My (growing!) Maine **** boy eats between 17-20oz a day in wet food... I would like to keep him on a high quality, grain-free food. The costs can get heavy, so I'm looking into different brands, wet/dry, bulk buys, etc... though, I am not willing to sacrifice quality.

Feeding him By Nature Naturals from wag.com costs $85 a month!!!

I'm thinking of giving him a wet breakfast and dinner and then free feeding him dry in the day (If I can keep the dog out of it!).

So, what do you feed YOUR Maine **** or Large cat?? How much do you feed per day of what?

Thanks!


----------



## doodlebug (May 13, 2006)

I have a Maine **** (Holly) and another large cat (Kobi) and neither one of them are eating anywhere near that amount. 

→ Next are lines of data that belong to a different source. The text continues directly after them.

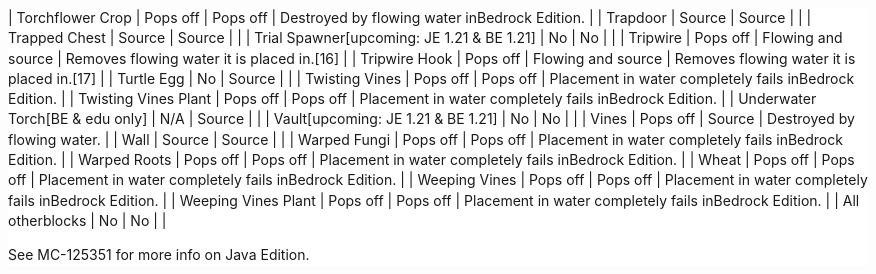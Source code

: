 | Torchflower Crop                             | Pops off              | Pops off              | Destroyed by flowing water inBedrock Edition.                                                                                                    |
| Trapdoor                                     | Source                | Source                |                                                                                                                                                  |
| Trapped Chest                                | Source                | Source                |                                                                                                                                                  |
| Trial Spawner‌[upcoming: JE 1.21 & BE 1.21]  | No                    | No                    |                                                                                                                                                  |
| Tripwire                                     | Pops off              | Flowing and source    | Removes flowing water it is placed in.[16]                                                                                                       |
| Tripwire Hook                                | Pops off              | Flowing and source    | Removes flowing water it is placed in.[17]                                                                                                       |
| Turtle Egg                                   | No                    | Source                |                                                                                                                                                  |
| Twisting Vines                               | Pops off              | Pops off              | Placement in water completely fails inBedrock Edition.                                                                                           |
| Twisting Vines Plant                         | Pops off              | Pops off              | Placement in water completely fails inBedrock Edition.                                                                                           |
| Underwater Torch‌[BE & edu  only]            | N/A                   | Source                |                                                                                                                                                  |
| Vault‌[upcoming: JE 1.21 & BE 1.21]          | No                    | No                    |                                                                                                                                                  |
| Vines                                        | Pops off              | Source                | Destroyed by flowing water.                                                                                                                      |
| Wall                                         | Source                | Source                |                                                                                                                                                  |
| Warped Fungi                                 | Pops off              | Pops off              | Placement in water completely fails inBedrock Edition.                                                                                           |
| Warped Roots                                 | Pops off              | Pops off              | Placement in water completely fails inBedrock Edition.                                                                                           |
| Wheat                                        | Pops off              | Pops off              | Placement in water completely fails inBedrock Edition.                                                                                           |
| Weeping Vines                                | Pops off              | Pops off              | Placement in water completely fails inBedrock Edition.                                                                                           |
| Weeping Vines Plant                          | Pops off              | Pops off              | Placement in water completely fails inBedrock Edition.                                                                                           |
| All otherblocks                              | No                    | No                    |                                                                                                                                                  |

See MC-125351 for more info on Java Edition.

Holly being a MC girl obviously isn't going to get to the size of a male and she tends to be on the thin side and not super interested in food. She's long, tall and lean. She did most of her growing the first year then had a small spurt during years 2,3 and 5. I haven't weighed her lately but she's probably around 12.5/13 lbs and could stand to put on another pound or two. She gets around 4 oz of wet and either 1/8 cup dry or another 1.5-2 oz of wet...but she'll often walk away without completely finishing...she leaves maybe 10-15% of it. 

Kobi is a really large DSH, he's the same length as Holly and about 1/4 to 1/2 inch taller. But he weighs nearly 20 lbs and his weight is about perfect...can feel his spine and ribs easily and he has a defined waist. He gets the same amount of food as Holly, but he generally finishes what she leaves. 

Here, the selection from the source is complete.